El PP adelanta su Congreso nueve meses, pero sigue sin atreverse a decir lo que el país necesita oír. La contemplación, la prudencia infinita y el miedo a incomodar lo han dejado descolocado ante la gran crisis institucional que vive España.
FUENTE: EFE
El Partido Popular celebrará su Congreso Nacional en julio, nueve meses antes de lo previsto. Pero no hay que dejarse engañar: este adelanto no es reflejo de vigor político, sino síntoma de que por fin se ha encendido una alarma. La dirección de Alberto Núñez Feijóo ha pasado demasiados meses en una especie de letargo estratégico, fiando todo a que la erosión del Gobierno socialista hiciera el trabajo por ellos. Como si bastara con esperar. Como si oponerse fuera lo mismo que liderar.
Y mientras tanto, España se caía.
Se caía el Congreso como espacio de deliberación, reemplazado por decretos-ley y pactos en la sombra. Se caía la independencia judicial, triturada por la ocupación partidista de los órganos de control. Se caía la confianza en las instituciones, el prestigio exterior, la seguridad jurídica. Y el PP, mientras todo eso ocurría, miraba de reojo a Vox, con miedo de parecer blando, pero también con miedo de parecerse demasiado. Encajonado, tibio, contemplativo. Como si el país pudiera esperar.
El Congreso del PP llega, sí. Pero no está claro que llegue con rumbo. Ni con nervio. Ni con discurso. Porque si se trata solo de revalidar un liderazgo sin levantar un proyecto político que le hable de verdad a la España que sufre, será otra oportunidad perdida. La sociedad no necesita a un PP que administre la espera. Necesita a un PP que sepa lo que quiere hacer con el país. Que diga sin miedo que España está atrapada en un frentismo suicida, que los extremos se retroalimentan y que la única salida es un reformismo serio, valiente, impopular si hace falta.
Pero para eso hay que arriesgar. Hay que dejar de hablar con la calculadora en la boca y empezar a hablar con un poco de coraje. Hay que decir que el país no aguanta más propaganda, que el deterioro institucional es un hecho, que la justicia necesita descolonizarse, que las empresas públicas no pueden ser la agencia de colocación del partido de turno, que el Estado de Bienestar no sobrevivirá si no se gobierna con seriedad, aunque eso implique sacrificios.
Y hay que decir, también, que la moderación no puede ser una excusa para no hacer nada. Moderación no es resignación. No es cobardía. Es firmeza democrática. Es asumir que hay que pactar, sí, pero desde una posición clara. Que hay que convencer, no complacer. Que gobernar no es templar gaitas, sino tener un proyecto nacional que vuelva a unir a los españoles en torno a algo que no sea el odio al adversario.

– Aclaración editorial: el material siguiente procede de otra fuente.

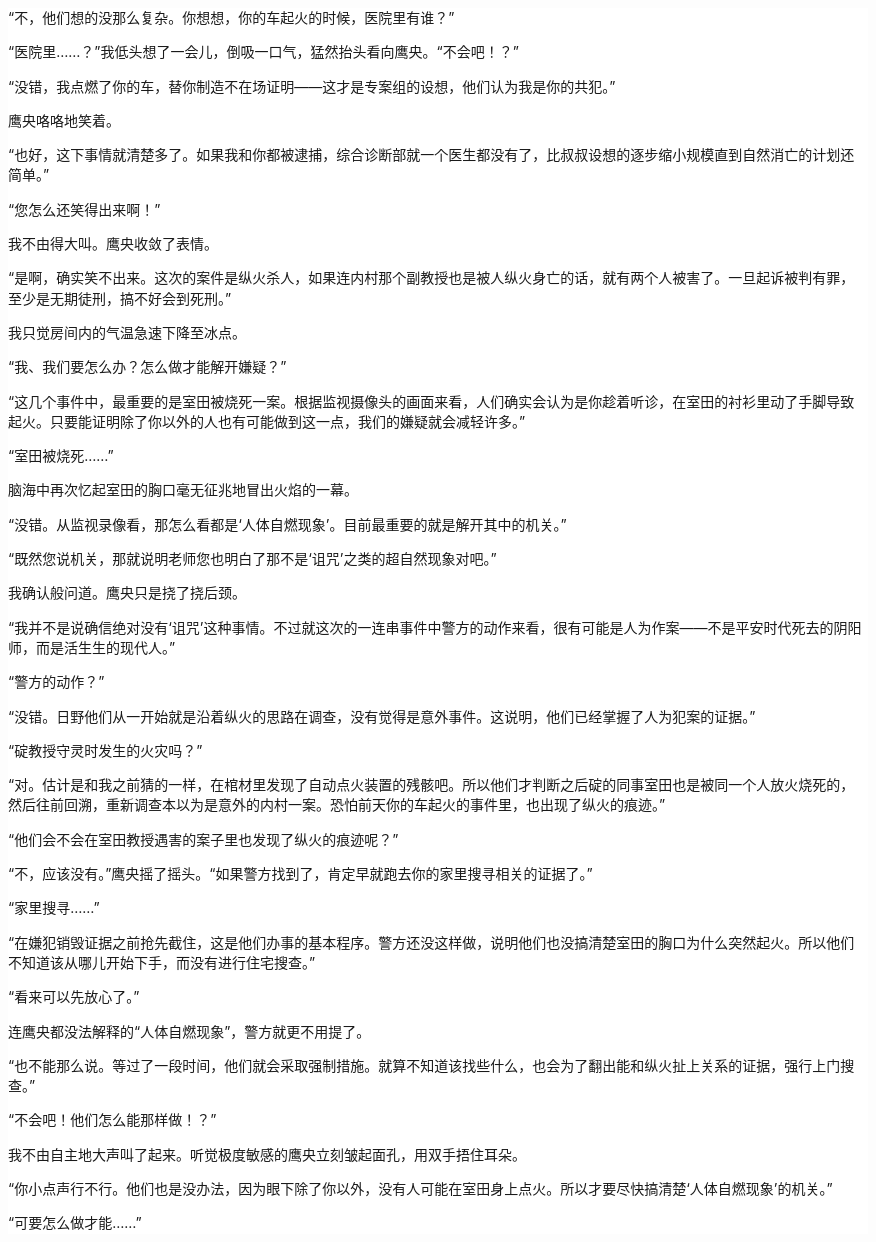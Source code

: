 “不，他们想的没那么复杂。你想想，你的车起火的时候，医院里有谁？”

“医院里……？”我低头想了一会儿，倒吸一口气，猛然抬头看向鹰央。“不会吧！？”

“没错，我点燃了你的车，替你制造不在场证明——这才是专案组的设想，他们认为我是你的共犯。”

鹰央咯咯地笑着。

“也好，这下事情就清楚多了。如果我和你都被逮捕，综合诊断部就一个医生都没有了，比叔叔设想的逐步缩小规模直到自然消亡的计划还简单。”

“您怎么还笑得出来啊！”

我不由得大叫。鹰央收敛了表情。

“是啊，确实笑不出来。这次的案件是纵火杀人，如果连内村那个副教授也是被人纵火身亡的话，就有两个人被害了。一旦起诉被判有罪，至少是无期徒刑，搞不好会到死刑。”

我只觉房间内的气温急速下降至冰点。

“我、我们要怎么办？怎么做才能解开嫌疑？”

“这几个事件中，最重要的是室田被烧死一案。根据监视摄像头的画面来看，人们确实会认为是你趁着听诊，在室田的衬衫里动了手脚导致起火。只要能证明除了你以外的人也有可能做到这一点，我们的嫌疑就会减轻许多。”

“室田被烧死……”

脑海中再次忆起室田的胸口毫无征兆地冒出火焰的一幕。

“没错。从监视录像看，那怎么看都是‘人体自燃现象’。目前最重要的就是解开其中的机关。”

“既然您说机关，那就说明老师您也明白了那不是‘诅咒’之类的超自然现象对吧。”

我确认般问道。鹰央只是挠了挠后颈。

“我并不是说确信绝对没有‘诅咒’这种事情。不过就这次的一连串事件中警方的动作来看，很有可能是人为作案——不是平安时代死去的阴阳师，而是活生生的现代人。”

“警方的动作？”

“没错。日野他们从一开始就是沿着纵火的思路在调查，没有觉得是意外事件。这说明，他们已经掌握了人为犯案的证据。”

“碇教授守灵时发生的火灾吗？”

“对。估计是和我之前猜的一样，在棺材里发现了自动点火装置的残骸吧。所以他们才判断之后碇的同事室田也是被同一个人放火烧死的，然后往前回溯，重新调查本以为是意外的内村一案。恐怕前天你的车起火的事件里，也出现了纵火的痕迹。”

“他们会不会在室田教授遇害的案子里也发现了纵火的痕迹呢？”

“不，应该没有。”鹰央摇了摇头。“如果警方找到了，肯定早就跑去你的家里搜寻相关的证据了。”

“家里搜寻……”

“在嫌犯销毁证据之前抢先截住，这是他们办事的基本程序。警方还没这样做，说明他们也没搞清楚室田的胸口为什么突然起火。所以他们不知道该从哪儿开始下手，而没有进行住宅搜查。”

“看来可以先放心了。”

连鹰央都没法解释的“人体自燃现象”，警方就更不用提了。

“也不能那么说。等过了一段时间，他们就会采取强制措施。就算不知道该找些什么，也会为了翻出能和纵火扯上关系的证据，强行上门搜查。”

“不会吧！他们怎么能那样做！？”

我不由自主地大声叫了起来。听觉极度敏感的鹰央立刻皱起面孔，用双手捂住耳朵。

“你小点声行不行。他们也是没办法，因为眼下除了你以外，没有人可能在室田身上点火。所以才要尽快搞清楚‘人体自燃现象’的机关。”

“可要怎么做才能……”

El PP ha estado demasiado tiempo en pausa. En lenguaje bajo. En una especie de prudencia eterna que lo ha convertido en el partido que no molesta. Pero a estas alturas, no molestar es no existir. Si el Congreso de julio no sirve para sacudir al partido y marcar un rumbo inequívoco —reformista, valiente, institucional y ambicioso—, entonces no habrá servido para nada. Peor aún: habrá sido la confirmación de que el PP no está preparado para el momento político más grave desde la Transición.
Feijóo aún está a tiempo de reaccionar. Pero tiene que hablar claro. No a los suyos. A los que no le votan, a los que dudan, a los que están hartos de todos. Tiene que decirles que hay una alternativa que no es ruido ni resignación. Que hay un plan para que España funcione. Si no lo hace, si sigue en esta deriva de cálculo y de reflejo, la historia no se lo va a perdonar. Porque cuando todo se derrumba, quien no da un paso adelante desaparece con los escombros.